The primary treatment approach for SEACs is surgical intervention, particularly when the cysts are symptomatic14). The goal of surgery is to alleviate the compression of the spinal cord or nerve roots, thereby relieving symptoms and preventing further neurological deterioration8). There are two surgical methods: total cyst resection, and surgery to close the canal between the subarachnoid and extradural cysts4). There are also reports indicating that recurrence may occur if total resection is not performed7). However, dealing with a large cyst may necessitate multiple laminectomy procedures for removal, potentially causing damage to the back muscles or altering alignment4).
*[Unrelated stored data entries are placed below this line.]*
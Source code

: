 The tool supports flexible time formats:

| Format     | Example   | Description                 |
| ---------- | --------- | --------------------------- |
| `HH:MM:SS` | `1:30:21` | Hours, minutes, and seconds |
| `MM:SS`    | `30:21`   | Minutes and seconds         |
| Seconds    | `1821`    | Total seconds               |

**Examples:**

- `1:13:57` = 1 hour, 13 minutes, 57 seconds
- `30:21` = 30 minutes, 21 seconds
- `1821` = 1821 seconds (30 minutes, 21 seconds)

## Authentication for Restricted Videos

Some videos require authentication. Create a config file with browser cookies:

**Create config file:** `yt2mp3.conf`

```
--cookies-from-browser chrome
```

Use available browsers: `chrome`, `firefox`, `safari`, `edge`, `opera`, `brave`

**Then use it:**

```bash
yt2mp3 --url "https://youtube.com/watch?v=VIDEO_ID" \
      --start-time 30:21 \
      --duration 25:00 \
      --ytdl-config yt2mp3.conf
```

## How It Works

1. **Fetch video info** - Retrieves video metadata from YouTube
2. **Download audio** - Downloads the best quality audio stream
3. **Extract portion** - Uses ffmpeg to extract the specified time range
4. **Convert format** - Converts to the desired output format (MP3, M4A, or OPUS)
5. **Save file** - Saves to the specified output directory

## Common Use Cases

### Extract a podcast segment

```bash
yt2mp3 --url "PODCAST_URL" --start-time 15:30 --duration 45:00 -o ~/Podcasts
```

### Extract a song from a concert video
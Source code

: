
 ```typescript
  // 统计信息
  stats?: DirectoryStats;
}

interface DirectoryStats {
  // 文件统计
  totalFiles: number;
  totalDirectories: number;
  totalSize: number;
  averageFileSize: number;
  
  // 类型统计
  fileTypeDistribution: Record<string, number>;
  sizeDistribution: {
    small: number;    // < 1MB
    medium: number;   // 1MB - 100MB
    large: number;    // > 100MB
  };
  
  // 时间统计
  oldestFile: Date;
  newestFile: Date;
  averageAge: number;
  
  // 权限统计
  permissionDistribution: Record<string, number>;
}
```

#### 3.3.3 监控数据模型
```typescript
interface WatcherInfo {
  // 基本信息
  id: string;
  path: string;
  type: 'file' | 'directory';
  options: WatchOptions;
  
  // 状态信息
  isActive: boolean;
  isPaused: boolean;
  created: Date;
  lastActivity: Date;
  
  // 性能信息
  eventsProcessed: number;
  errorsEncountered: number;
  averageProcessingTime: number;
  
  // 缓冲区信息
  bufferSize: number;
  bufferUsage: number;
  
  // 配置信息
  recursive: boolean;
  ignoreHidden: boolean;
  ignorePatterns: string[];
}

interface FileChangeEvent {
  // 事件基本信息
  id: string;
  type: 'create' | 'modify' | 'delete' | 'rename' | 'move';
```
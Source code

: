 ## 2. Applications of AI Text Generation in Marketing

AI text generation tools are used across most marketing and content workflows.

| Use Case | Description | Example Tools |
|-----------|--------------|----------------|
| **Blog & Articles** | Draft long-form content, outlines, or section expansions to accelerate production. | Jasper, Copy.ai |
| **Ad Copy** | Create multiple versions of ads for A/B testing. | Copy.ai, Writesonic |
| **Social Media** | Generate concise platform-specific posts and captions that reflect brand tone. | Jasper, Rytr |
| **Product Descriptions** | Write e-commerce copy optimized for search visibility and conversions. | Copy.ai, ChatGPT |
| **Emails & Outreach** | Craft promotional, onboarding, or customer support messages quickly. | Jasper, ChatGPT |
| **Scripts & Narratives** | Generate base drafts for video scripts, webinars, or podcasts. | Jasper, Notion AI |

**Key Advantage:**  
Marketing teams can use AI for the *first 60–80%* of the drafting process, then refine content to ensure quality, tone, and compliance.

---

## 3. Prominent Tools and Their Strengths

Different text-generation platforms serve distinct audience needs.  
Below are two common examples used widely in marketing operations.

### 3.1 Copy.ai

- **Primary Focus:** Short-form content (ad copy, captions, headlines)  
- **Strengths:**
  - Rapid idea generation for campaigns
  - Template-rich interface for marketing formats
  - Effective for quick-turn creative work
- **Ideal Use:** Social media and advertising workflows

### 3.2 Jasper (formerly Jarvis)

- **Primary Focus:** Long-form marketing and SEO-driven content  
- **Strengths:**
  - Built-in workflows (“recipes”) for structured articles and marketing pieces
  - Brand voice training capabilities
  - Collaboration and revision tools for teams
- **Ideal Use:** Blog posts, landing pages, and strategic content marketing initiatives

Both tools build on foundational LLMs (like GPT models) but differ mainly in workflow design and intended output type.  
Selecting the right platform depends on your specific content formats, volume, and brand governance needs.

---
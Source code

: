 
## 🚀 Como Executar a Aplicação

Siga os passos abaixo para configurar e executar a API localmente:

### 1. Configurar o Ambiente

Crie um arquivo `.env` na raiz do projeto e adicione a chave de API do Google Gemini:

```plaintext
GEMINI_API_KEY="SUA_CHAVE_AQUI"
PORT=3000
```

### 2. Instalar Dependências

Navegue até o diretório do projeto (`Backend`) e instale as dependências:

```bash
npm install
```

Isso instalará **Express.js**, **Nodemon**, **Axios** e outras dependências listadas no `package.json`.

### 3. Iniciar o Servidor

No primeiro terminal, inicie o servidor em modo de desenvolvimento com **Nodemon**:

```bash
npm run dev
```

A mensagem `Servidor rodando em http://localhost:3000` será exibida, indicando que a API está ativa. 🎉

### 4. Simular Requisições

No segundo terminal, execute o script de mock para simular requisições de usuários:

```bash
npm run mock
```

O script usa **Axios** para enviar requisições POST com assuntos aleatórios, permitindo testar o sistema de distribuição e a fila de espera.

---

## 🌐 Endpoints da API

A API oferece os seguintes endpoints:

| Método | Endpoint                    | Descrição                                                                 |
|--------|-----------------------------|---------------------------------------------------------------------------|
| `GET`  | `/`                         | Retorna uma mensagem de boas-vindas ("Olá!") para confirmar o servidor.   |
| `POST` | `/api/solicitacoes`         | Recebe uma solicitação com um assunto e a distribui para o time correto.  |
However, some reports suggest that blocking the canal does not significantly differ in recurrence compared to total resection14). In our case, long-level laminoplasty was performed. Laminoplasty can minimize kyphotic changes and serve a protective function. Additionally, in the event of recurrence, it prevents dural adhesion, making reoperation more feasible.
The prognosis of patients with SEACs after surgical intervention is generally favorable9). Most patients experience significant postoperative symptom relief and improvements in neurological function5). However, there is a risk of recurrence, necessitating long-term follow-up15). Early surgical intervention prevents permanent neurological damage and improves overall outcomes.
CONCLUSION
SEACs require detailed imaging for tailored surgical strategies, emphasizing the importance of MRI and CT myelography. The combination of laminoplasty with laminectomy helps preserve spinal alignment and simplifies future interventions if cysts recur. This approach underscores the significance of precise radiological planning in enhancing surgical outcomes for SEACs and highlights its critical role in managing these rare conditions.